Partition usually constitute training and testing portions. The learner
is trained on training portion of the dataset and then learner's
generalization is tested by comparing its predictions on the testing portion.
A summary of a learner performance is written to STDOUT. Depending on the
particular setup of the cross-validation analysis, either the learner's raw
predictions or summary statistics are returned in an output dataset.
If Monte-Carlo permutation testing is enabled (see --permutations) a second
output dataset with the corresponding p-values is stored as well (filename
suffix '_nullprob').
OPTIONS
- --version
-
show program's version and license information and
exit
- -h, --help, --help-np
-
show this help message and exit. --help-np forcefully
disables the use of a pager for displaying the help.
- -i DATASET [DATASET ...], --input DATASET [DATASET ...]
-
path(s) to one or more PyMVPA dataset files. All
datasets will be merged into a single dataset
(vstack'ed) in order of specification. In some cases
this option may need to be specified more than once if
multiple, but separate, input datasets are required.
Options for cross-validation setup:
- --learner LEARNER
-
select a learner (trainable node) via its description
in the learner warehouse (see 'info' command for a
listing), a colon-separated list of capabilities, or
by a file path to a Python script that creates a
classifier instance (advanced).
- --learner-space LEARNER_SPACE
-
name of a sample attribute that defines the model to
be learned by a learner. By default this is an
attribute named 'targets'.
- --partitioner PARTITIONER
-
select a data folding scheme.
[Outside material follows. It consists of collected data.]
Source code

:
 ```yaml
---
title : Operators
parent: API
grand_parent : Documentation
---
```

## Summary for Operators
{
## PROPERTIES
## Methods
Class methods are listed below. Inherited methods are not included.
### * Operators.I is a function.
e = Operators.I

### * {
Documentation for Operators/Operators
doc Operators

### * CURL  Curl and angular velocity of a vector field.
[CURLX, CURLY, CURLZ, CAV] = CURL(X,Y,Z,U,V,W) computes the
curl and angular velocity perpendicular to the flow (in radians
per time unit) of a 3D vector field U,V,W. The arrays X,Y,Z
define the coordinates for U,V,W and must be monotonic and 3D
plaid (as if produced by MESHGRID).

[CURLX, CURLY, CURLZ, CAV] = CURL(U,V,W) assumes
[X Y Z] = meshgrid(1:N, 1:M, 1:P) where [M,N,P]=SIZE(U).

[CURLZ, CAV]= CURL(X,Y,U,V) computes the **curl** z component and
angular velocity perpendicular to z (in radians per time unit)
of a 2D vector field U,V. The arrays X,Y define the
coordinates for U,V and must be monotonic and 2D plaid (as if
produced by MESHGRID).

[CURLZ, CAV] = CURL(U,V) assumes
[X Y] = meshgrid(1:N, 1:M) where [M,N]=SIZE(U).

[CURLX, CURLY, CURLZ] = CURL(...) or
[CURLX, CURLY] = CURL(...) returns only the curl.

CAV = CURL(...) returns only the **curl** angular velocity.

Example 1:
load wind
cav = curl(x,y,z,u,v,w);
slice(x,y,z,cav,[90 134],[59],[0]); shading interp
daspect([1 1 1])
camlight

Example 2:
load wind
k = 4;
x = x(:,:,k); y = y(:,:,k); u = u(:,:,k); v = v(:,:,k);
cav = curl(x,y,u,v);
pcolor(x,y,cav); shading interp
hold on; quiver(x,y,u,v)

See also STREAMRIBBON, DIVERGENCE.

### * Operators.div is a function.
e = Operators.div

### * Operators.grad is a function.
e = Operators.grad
Supported arguments are:
'half' for split-half partitioning, 'oddeven' for
partitioning into odd and even chunks, 'group-X' where
X can be any positive integer for partitioning in X
groups, 'n-X' where X can be any positive integer for
leave-X-chunks out partitioning. By default
partitioners operate on dataset chunks that are
defined by a 'chunks' sample attribute. The name of
the "chunking" attribute can be changed by appending a
colon and the name of the attribute (e.g.
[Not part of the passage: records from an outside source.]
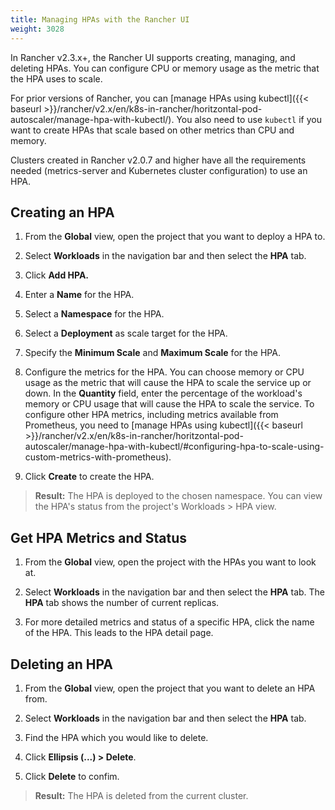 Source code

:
 ```yaml
---
title: Managing HPAs with the Rancher UI
weight: 3028
---
```


In Rancher v2.3.x+, the Rancher UI supports creating, managing, and deleting HPAs. You can configure CPU or memory usage as the metric that the HPA uses to scale.

For prior versions of Rancher, you can [manage HPAs using kubectl]({{< baseurl >}}/rancher/v2.x/en/k8s-in-rancher/horitzontal-pod-autoscaler/manage-hpa-with-kubectl/). You also need to use `kubectl` if you want to create HPAs that scale based on other metrics than CPU and memory.

Clusters created in Rancher v2.0.7 and higher have all the requirements needed (metrics-server and Kubernetes cluster configuration) to use an HPA.

## Creating an HPA

1. From the **Global** view, open the project that you want to deploy a HPA to.

1. Select **Workloads** in the navigation bar and then select the **HPA** tab.

1. Click **Add HPA.**

1. Enter a **Name** for the HPA.

1. Select a **Namespace** for the HPA.

1. Select a **Deployment** as scale target for the HPA.

1. Specify the **Minimum Scale** and **Maximum Scale** for the HPA.

1. Configure the metrics for the HPA. You can choose memory or CPU usage as the metric that will cause the HPA to scale the service up or down. In the **Quantity** field, enter the percentage of the workload's memory or CPU usage that will cause the HPA to scale the service. To configure other HPA metrics, including metrics available from Prometheus, you need to [manage HPAs using kubectl]({{< baseurl >}}/rancher/v2.x/en/k8s-in-rancher/horitzontal-pod-autoscaler/manage-hpa-with-kubectl/#configuring-hpa-to-scale-using-custom-metrics-with-prometheus).

1. Click **Create** to create the HPA.

> **Result:** The HPA is deployed to the chosen namespace. You can view the HPA's status from the project's Workloads > HPA view.

## Get HPA Metrics and Status

1. From the **Global** view, open the project with the HPAs you want to look at.

1. Select **Workloads** in the navigation bar and then select the **HPA** tab. The **HPA** tab shows the number of current replicas.

1. For more detailed metrics and status of a specific HPA, click the name of the HPA. This leads to the HPA detail page.


## Deleting an HPA

1. From the **Global** view, open the project that you want to delete an HPA from.

1. Select **Workloads** in the navigation bar and then select the **HPA** tab.

1. Find the HPA which you would like to delete.

1. Click **Ellipsis (...) > Delete**.

1. Click **Delete** to confim.

> **Result:** The HPA is deleted from the current cluster.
'oddeven:run'). optionally an argument to this option
can also be a file path to a Python script that
creates a custom partitioner instance (advanced).
- --errorfx ERRORFX
-
error function to be applied to the targets and
predictions of each cross-validation data fold. This
can either be a name of any error function in PyMVPA's
mvpa2.misc.errorfx module, or a file path to a Python
script that creates a custom error function
(advanced).
- --avg-datafold-results
-
average result values across data folds generated by
the partitioner. For example to compute a mean
prediction error across all folds of a crossvalidation procedure.
- --balance-training BALANCE_TRAINING
-
If enabled, training samples are balanced within each
data fold. If the keyword 'equal' is given as argument
an equal number of random samples for each unique
target value is chosen. The number of samples per
category is determined by the category with the least
number of samples in the respective training set. An
integer argument will cause the a corresponding number
of samples per category to be randomly selected. A
floating point number argument (interval [0,1])
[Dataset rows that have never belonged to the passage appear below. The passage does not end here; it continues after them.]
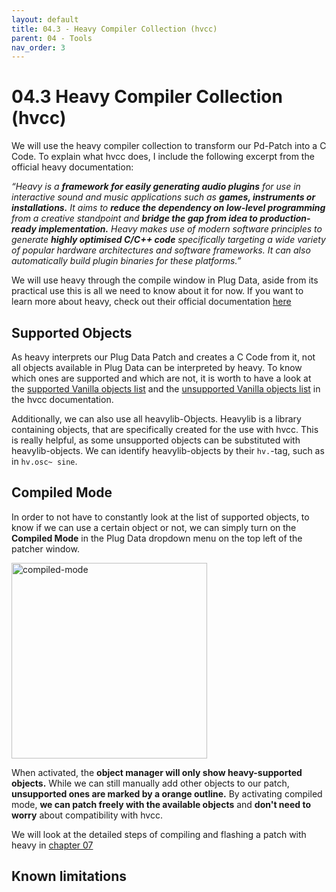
 ```yaml
---
layout: default
title: 04.3 - Heavy Compiler Collection (hvcc)
parent: 04 - Tools
nav_order: 3
---
```


# 04.3 Heavy Compiler Collection (hvcc)

We will use the heavy compiler collection to transform our Pd-Patch into a C Code. To explain what hvcc does, I include the following excerpt from the official heavy documentation:

_“Heavy is a **framework for easily generating audio plugins** for use in interactive sound and music applications such as **games, instruments or installations.**
It aims to **reduce the dependency on low-level programming** from a creative standpoint and **bridge the gap from idea to production-ready implementation.**
Heavy makes use of modern software principles to generate **highly optimised C/C++ code** specifically targeting a wide variety of popular hardware architectures and software frameworks. It can also automatically build plugin binaries for these platforms.”_

We will use heavy through the compile window in Plug Data, aside from its practical use this is all we need to know about it for now. If you want to learn more about heavy, check out their official documentation [here](https://github.com/Wasted-Audio/hvcc) 


## Supported Objects

As heavy interprets our Plug Data Patch and creates a C Code from it, not all objects available in Plug Data can be interpreted by heavy. To know which ones are supported and which are not, it is worth to have a look at the [supported Vanilla objects list](https://github.com/Wasted-Audio/hvcc/blob/develop/docs/09.supported_vanilla_objects.md) and the [unsupported Vanilla objects list](https://github.com/Wasted-Audio/hvcc/blob/develop/docs/10.unsupported_vanilla_objects.md) in the hvcc documentation. 

Additionally, we can also use all heavylib-Objects. Heavylib is a library containing objects, that are specifically created for the use with hvcc. This is really helpful, as some unsupported objects can be substituted with heavylib-objects. We can identify heavylib-objects by their `hv.`-tag, such as in `hv.osc~ sine`.

## Compiled Mode

In order to not have to constantly look at the list of supported objects, to know if we can use a certain object or not, we can simply turn on the **Compiled Mode** in the Plug Data dropdown menu on the top left of the patcher window.

<img width="313" alt="compiled-mode" src="https://github.com/user-attachments/assets/7b2cf893-de0e-40b8-a1de-602555127de5" />

When activated, the **object manager will only show heavy-supported objects.** While we can still manually add other objects to our patch, **unsupported ones are marked by a orange outline.** By activating compiled mode, **we can patch freely with the available objects** and **don't need to worry** about compatibility with hvcc.

We will look at the detailed steps of compiling and flashing a patch with heavy in [chapter 07](chapter-07/07-flashing-a-patch)


## Known limitations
indicates what fraction of the available samples shall
be selected.
- --sampling-repetitions SAMPLING_REPETITIONS
-
If training set balancing is enabled, how often should
random sample selection be performed for each data
fold. Default: 1
- --permutations PERMUTATIONS
-
Number of Monte-Carlo permutation runs to be computed
for estimating an H0 distribution for all crossvalidation results. Enabling this option will make
reports of corresponding p-values available in the
result summary and output.
- --prob-tail {left,right}
-
which tail of the probability distribution to report
p-values from when evaluating permutation test
results. For example, a cross-validation computing
mean prediction error could report left-tail p-value
for a single-sided test.
Output options:
- -o OUTPUT, --output OUTPUT
-
output filename ('.hdf5' extension is added
automatically if necessary). NOTE: The output format
is suitable for data exchange between PyMVPA commands,
but is not recommended for long-term storage or
exchange as its specific content may vary depending on
the actual software environment. For long-term storage
consider conversion into other data formats (see
'dump' command).
- --hdf5-compression TYPE
-
compression type for HDF5 storage. Available values
depend on the specific HDF5 installation. Typical
values are: 'gzip', 'lzf', 'szip', or integers from 1
to 9 indicating gzip compression levels.
AUTHOR
Written by Michael Hanke & Yaroslav Halchenko, and numerous other contributors.
COPYRIGHT
Copyright © 2006-2016 PyMVPA developers
Permission is hereby granted, free of charge, to any person obtaining a copy
of this software and associated documentation files (the "Software"), to deal
in the Software without restriction, including without limitation the rights
to use, copy, modify, merge, publish, distribute, sublicense, and/or sell
copies of the Software, and to permit persons to whom the Software is
furnished to do so, subject to the following conditions:
The above copyright notice and this permission notice shall be included in
all copies or substantial portions of the Software.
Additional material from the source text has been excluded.